Description
This crab is also also commonly known as the European shore crab. C. maenas can live in all types of protected and semi-protected marine and estuarine habitats, including habitats with mud, sand, or rock substrates, submerged aquatic vegetation, and emergent marsh, although soft bottoms are preferred. It can withstand wide ranges of salinity and temperatures.
Where did they come from?
It is native to European Atlantic waters and the Baltic Sea, with temperatures of between -2 and 12oC. It has colonised habitats in Australia, South Africa, South America and both Atlantic and Pacific coasts of North America.
Where are they found in Australia?
In Australia, C. maenas was first reported in Port Phillip Bay, Victoria in 1902. It has since spread along the south-eastern and south-western seaboards, reaching New South Wales in 1971, South Australia in 1976 and Tasmania in 1993 and has also been found in Western Australia.
How was it introduced?
C. maenas has the ability to disperse by a variety of mechanisms, including ballast water, ships' hulls, packing materials (seaweeds) used to ship live marine organisms, bivalves moved for aquaculture, rafting, migration of crab larvae on ocean currents, and the movement of submerged aquatic vegetation for coastal zone management initiatives.

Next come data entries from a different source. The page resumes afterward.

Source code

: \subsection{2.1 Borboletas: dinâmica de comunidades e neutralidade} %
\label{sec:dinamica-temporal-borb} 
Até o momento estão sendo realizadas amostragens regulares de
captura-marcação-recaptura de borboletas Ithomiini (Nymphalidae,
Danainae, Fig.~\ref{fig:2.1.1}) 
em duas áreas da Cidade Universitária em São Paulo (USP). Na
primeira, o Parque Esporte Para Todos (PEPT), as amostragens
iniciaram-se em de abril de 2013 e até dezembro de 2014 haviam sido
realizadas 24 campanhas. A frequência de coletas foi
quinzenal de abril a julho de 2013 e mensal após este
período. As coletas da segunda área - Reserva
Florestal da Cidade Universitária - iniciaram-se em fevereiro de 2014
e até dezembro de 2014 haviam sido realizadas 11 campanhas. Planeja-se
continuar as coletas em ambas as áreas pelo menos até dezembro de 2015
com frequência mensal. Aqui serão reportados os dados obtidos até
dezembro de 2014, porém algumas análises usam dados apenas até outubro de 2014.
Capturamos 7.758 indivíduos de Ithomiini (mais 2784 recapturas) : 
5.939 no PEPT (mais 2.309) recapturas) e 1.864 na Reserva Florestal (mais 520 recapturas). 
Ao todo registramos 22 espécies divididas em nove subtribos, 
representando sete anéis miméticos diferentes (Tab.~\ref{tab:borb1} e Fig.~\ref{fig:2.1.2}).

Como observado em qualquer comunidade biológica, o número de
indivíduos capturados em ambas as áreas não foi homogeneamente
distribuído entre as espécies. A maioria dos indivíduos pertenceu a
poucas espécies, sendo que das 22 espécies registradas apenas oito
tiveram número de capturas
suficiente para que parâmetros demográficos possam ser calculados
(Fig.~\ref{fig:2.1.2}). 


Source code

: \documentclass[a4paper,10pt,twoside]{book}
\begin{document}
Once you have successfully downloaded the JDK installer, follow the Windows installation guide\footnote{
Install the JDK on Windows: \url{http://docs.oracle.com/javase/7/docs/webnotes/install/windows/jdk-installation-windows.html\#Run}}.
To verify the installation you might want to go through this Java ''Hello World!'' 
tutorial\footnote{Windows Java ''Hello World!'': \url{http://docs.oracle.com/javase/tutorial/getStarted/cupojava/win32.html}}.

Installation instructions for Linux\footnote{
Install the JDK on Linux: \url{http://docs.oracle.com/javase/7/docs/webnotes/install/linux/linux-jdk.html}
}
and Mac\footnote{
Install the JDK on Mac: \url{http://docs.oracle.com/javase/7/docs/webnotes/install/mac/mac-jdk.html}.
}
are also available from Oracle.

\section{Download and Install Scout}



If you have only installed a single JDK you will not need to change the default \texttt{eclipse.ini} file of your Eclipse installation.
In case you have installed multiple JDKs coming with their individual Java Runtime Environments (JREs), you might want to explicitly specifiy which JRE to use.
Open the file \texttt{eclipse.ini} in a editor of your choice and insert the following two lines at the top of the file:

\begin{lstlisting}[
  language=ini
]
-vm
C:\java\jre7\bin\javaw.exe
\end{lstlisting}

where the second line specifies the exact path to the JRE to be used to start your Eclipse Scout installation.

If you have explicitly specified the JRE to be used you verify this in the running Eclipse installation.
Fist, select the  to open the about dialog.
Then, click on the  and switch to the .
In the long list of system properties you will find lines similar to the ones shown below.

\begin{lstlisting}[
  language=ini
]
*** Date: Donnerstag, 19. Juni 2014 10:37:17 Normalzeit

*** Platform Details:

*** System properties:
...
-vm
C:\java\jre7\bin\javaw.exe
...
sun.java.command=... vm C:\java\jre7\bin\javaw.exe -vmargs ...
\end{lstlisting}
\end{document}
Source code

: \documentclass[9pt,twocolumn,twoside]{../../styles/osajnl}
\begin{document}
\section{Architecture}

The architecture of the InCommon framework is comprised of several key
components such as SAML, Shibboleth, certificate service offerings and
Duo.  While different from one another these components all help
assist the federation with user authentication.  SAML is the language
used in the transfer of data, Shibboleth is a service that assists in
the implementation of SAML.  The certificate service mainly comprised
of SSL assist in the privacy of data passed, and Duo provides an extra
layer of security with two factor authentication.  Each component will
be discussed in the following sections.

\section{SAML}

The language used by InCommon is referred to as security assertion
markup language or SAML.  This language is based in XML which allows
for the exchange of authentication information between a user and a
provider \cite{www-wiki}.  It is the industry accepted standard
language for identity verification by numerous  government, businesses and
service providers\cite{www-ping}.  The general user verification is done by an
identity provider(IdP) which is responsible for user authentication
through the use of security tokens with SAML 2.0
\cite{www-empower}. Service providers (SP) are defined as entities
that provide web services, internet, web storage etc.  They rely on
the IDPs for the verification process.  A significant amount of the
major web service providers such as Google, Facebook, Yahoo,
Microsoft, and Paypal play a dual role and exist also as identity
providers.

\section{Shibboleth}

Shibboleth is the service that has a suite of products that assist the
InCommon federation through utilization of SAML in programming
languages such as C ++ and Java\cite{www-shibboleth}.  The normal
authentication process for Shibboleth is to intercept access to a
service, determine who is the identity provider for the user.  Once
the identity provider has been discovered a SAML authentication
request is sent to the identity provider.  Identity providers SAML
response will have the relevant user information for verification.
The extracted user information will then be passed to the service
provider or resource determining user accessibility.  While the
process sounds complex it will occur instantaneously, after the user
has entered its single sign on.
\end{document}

The Green crab most likely found its way to Victoria during the 1850s, when old lumber ships visited Port Phillip Bay to unload passengers heading for the gold fields.
What is its impact?
It is a large, active predatory crab that matures at two to three years of age, breeds up to three times within a year and lives up to five years. A female Green crab may carry up to 200,000 fertilised eggs. underneath their abdomen. They grow quickly and can grow to reach about 9 cm in width,
They feedi mostly on plants and soft-shelled animals when small ( less than3 cm) and hard-shelled animals, such as crustaceans, molluscs and polychaetes, as they grow larger. In Australia they may have a great impact including direct impacts on prey species, indirect effects on species competing for the same prey, and indirect impacts on nutrient availability (by removing bivalves which filter algae and larvae).
How is it controlled?
Currently, the only control measure implemented for green crabs is their physical removal. Traps are used, yielding catches of up to 430 crabs per trap. In Australia it is preyed on by larger species of crab.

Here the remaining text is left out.